Hiding the Bottles
By: Rudy S.
Years after entering sobriety, I strive to live an honest life. I am open about my experience, freely admit my character defects, and keep my bedroom door open. The last point may seem a little weird. Though it may seem an odd thing to do at first, it underlines how I live sober verses how I lived a drunk.
I was a daily-drinking alcoholic. I had a lot to hide—at least 5 to 7 bottles a week to hide. In a month, I could accumulate around 30 to 40 bottles. Bacardi Gold, E&J Brandy, Beefeater Gin, Gallo merlot, and/or Sky Vodka populated my closet. Weekly, I’d migrated bottles to trash bags and into the recycling bin before the garbage was picked up. I did it for years and avoided thinking about what I was doing. I hid the bottles as much from myself as I did from everyone around me.
The simple truth about my alcoholism was that it was a life littered in bottles and lies. I pretended to live a normal life with a normal disposition. I acted like a normal person with normal drinking habits, but I always got myself home in time to drink at least a half a bottle of liquor. The truth was that my life was devoted to drinking and no other horizon was visible to me.
My sudden arrival in sobriety was a shock. It took me a long time towards acceptance and self-examination. It was from self-examination, partly through working the 12 steps with a sponsor and through experiencing life sober, that I began to begin address my defects and shape what I needed to become as sober adult in the world at large.
I started to scrutinize my lack of patience with others and frustration with myself. I began to notice my anxiety with people and crowds. I slowly realized my unconscious desire to isolate and withdraw from people. I began to understand my need to find serenity in what I consume and own.
I also started to become aware of my desire to help others and to be part of something greater than myself. I began to embrace my inclination towards service and commitment. I began to indulge in my love of travel and writing. I began to become involved more in the lives of my family and friends, including those vital relationships in sobriety.
In the program, we talk about taking “a searching and fearless moral inventory of ourselves” and speak of “a life of rigorous honesty.” I remember when I reached the fourth step; I wasn’t working and still was really new in sobriety. My resentment list was crowded with all the problems I had with other people. When I finished the column where I examined my part in it, I quickly began to see a measure of myself I had never seen before. I noticed my need to control others and my unconscious desire for people to behave in the way I wanted them to. I saw my frustration in having to communicate my needs and wants, instead of them simply being fulfilled. More importantly, I discovered my resentments revolved around my bloated sense of pride and lack of self-esteem.

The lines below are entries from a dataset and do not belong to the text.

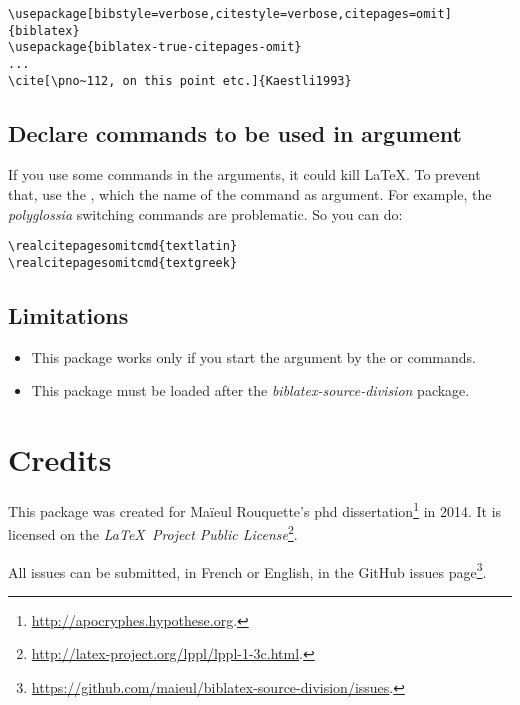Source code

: \documentclass{ltxdockit}[2011/03/25]
\begin{document}
\begin{verbatim}
\usepackage[bibstyle=verbose,citestyle=verbose,citepages=omit]{biblatex}
\usepackage{biblatex-true-citepages-omit}
...
\cite[\pno~112, on this point etc.]{Kaestli1993}
\end{verbatim}


\citereset
{}
\begin{quotation}
\cite[\pno~112, on this point etc.]{Kaestli1993}
\end{quotation}
\subsection{Declare commands to be used in  argument}

If you use some commands in the  arguments, it could kill \LaTeX. To prevent that, use the , which the name of the command as argument. For example, the \emph{polyglossia} switching commands are problematic. So you can do:
\begin{verbatim}
\realcitepagesomitcmd{textlatin}
\realcitepagesomitcmd{textgreek}
\end{verbatim}
\subsection{Limitations}

\begin{itemize}
	\item This package works only if you start the    argument by the  or  commands.
	\item This package must be loaded after the \emph{biblatex-source-division} package.
\end{itemize}
\section{Credits}

This package was created for Maïeul Rouquette's phd dissertation\footnote{\url{http://apocryphes.hypothese.org}.} in 2014. It is licensed on the \emph{\LaTeX\ Project Public License}\footnote{\url{http://latex-project.org/lppl/lppl-1-3c.html}.}. 


All issues can be submitted, in French or English, in the GitHub issues page\footnote{\url{https://github.com/maieul/biblatex-source-division/issues}.}.
\end{document}
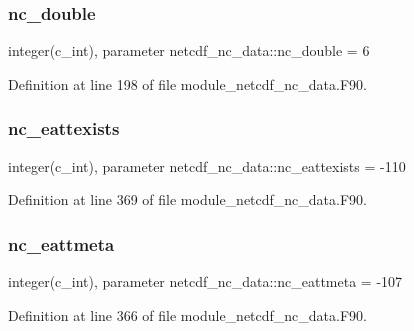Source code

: \mbox{\label{namespacenetcdf__nc__data_ac0744e496a8eb335472d194685557cce}} 
\subsubsection{\texorpdfstring{nc\+\_\+double}{nc\_double}}
{\footnotesize\ttfamily integer(c\+\_\+int), parameter netcdf\+\_\+nc\+\_\+data\+::nc\+\_\+double = 6}



Definition at line 198 of file module\+\_\+netcdf\+\_\+nc\+\_\+data.\+F90.

\mbox{\label{namespacenetcdf__nc__data_ad0ebf9a9a2d73ffe3587ea832e5a0f68}} 
\subsubsection{\texorpdfstring{nc\+\_\+eattexists}{nc\_eattexists}}
{\footnotesize\ttfamily integer(c\+\_\+int), parameter netcdf\+\_\+nc\+\_\+data\+::nc\+\_\+eattexists = -\/110}



Definition at line 369 of file module\+\_\+netcdf\+\_\+nc\+\_\+data.\+F90.

\mbox{\label{namespacenetcdf__nc__data_a26356b327c9de1414e34445334d3fcad}} 
\subsubsection{\texorpdfstring{nc\+\_\+eattmeta}{nc\_eattmeta}}
{\footnotesize\ttfamily integer(c\+\_\+int), parameter netcdf\+\_\+nc\+\_\+data\+::nc\+\_\+eattmeta = -\/107}



Definition at line 366 of file module\+\_\+netcdf\+\_\+nc\+\_\+data.\+F90.

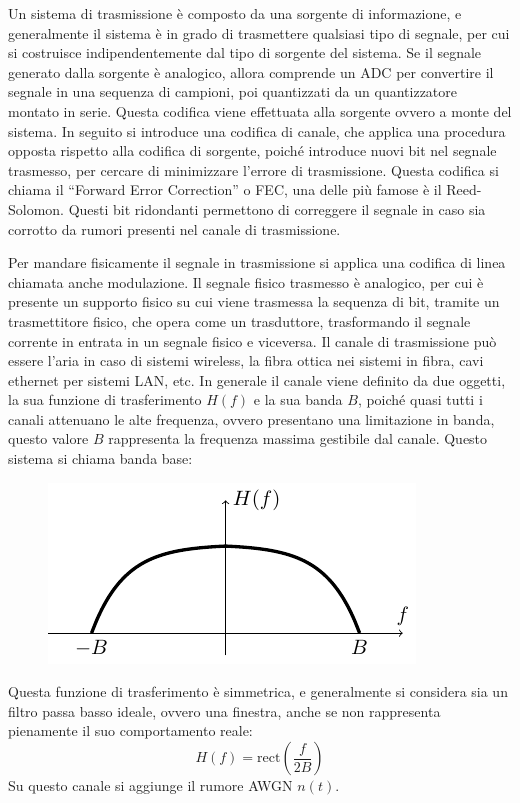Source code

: \documentclass{article}
\newcommand{\rect}{\mathrm{rect}}
\numberwithin{equation}{subsection}
\begin{document}
Un sistema di trasmissione è composto da una sorgente di informazione, e generalmente il sistema è in grado di trasmettere qualsiasi tipo di segnale, per cui si costruisce 
indipendentemente dal tipo di sorgente del sistema. Se il segnale generato dalla sorgente è analogico, allora comprende un ADC per convertire il segnale in una sequenza 
di campioni, poi quantizzati da un quantizzatore montato in serie. 
Questa codifica viene effettuata alla sorgente ovvero a monte del sistema. 
In seguito si introduce una codifica di canale, che applica una procedura opposta rispetto alla codifica di sorgente, poiché introduce nuovi bit nel segnale trasmesso, 
per cercare di minimizzare l'errore di trasmissione. Questa codifica si chiama il ``Forward Error Correction'' o FEC, una delle più famose è il Reed-Solomon. 
Questi bit ridondanti permettono di correggere il segnale in caso sia corrotto da rumori presenti nel canale di trasmissione.  

Per mandare fisicamente il segnale in trasmissione si applica una codifica di linea chiamata anche modulazione. 
Il segnale fisico trasmesso è analogico, per cui è presente un supporto fisico su cui viene trasmessa la sequenza di bit, tramite un trasmettitore fisico, che opera come un 
trasduttore, trasformando il segnale corrente in entrata in un segnale fisico e viceversa. 
Il canale di trasmissione può essere l'aria in caso di sistemi wireless, la fibra ottica nei sistemi in fibra, cavi ethernet per sistemi LAN, 
etc. In generale il canale viene definito da due oggetti, la sua funzione di trasferimento $H(f)$ e la sua banda $B$, poiché quasi tutti i canali attenuano le alte frequenza, ovvero presentano 
una limitazione in banda, questo valore $B$ rappresenta la frequenza massima gestibile dal canale. Questo sistema si chiama banda base:
\begin{figure}[H]%
    \centering
    \includegraphics{funzione-canale.pdf}%
\end{figure}
Questa funzione di trasferimento è simmetrica, e generalmente si considera sia un filtro passa basso ideale, ovvero una finestra, anche se non rappresenta pienamente il 
suo comportamento reale:
\begin{equation*}
    H(f)=\displaystyle\rect\left(\frac{f}{2B}\right)
\end{equation*}
Su questo canale si aggiunge il rumore AWGN $n(t)$. 
\end{document}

The value of this inventory was in discovering who I really was in life and preparing a list of character defects that required attention. It was from here that I could begin the work of the sixth and seventh step—the willingness to renounce and remedy these defects along with humble prayer for God’s grace to have them removed. The seventh step prayer speaks of both an appeal to be as one truly is while purifying the elements of one’s character that stands between them and how their life can add value to lives of others:
"My creator, I’m now willing for you to have all of me, both good and bad. I ask that you now remove from me every single defect of character that stands in the way of my usefulness and fellows."
It was from here that I began to build an honest sense of self-esteem: first, by removing the filters by which I saw myself and, second, by refining my character.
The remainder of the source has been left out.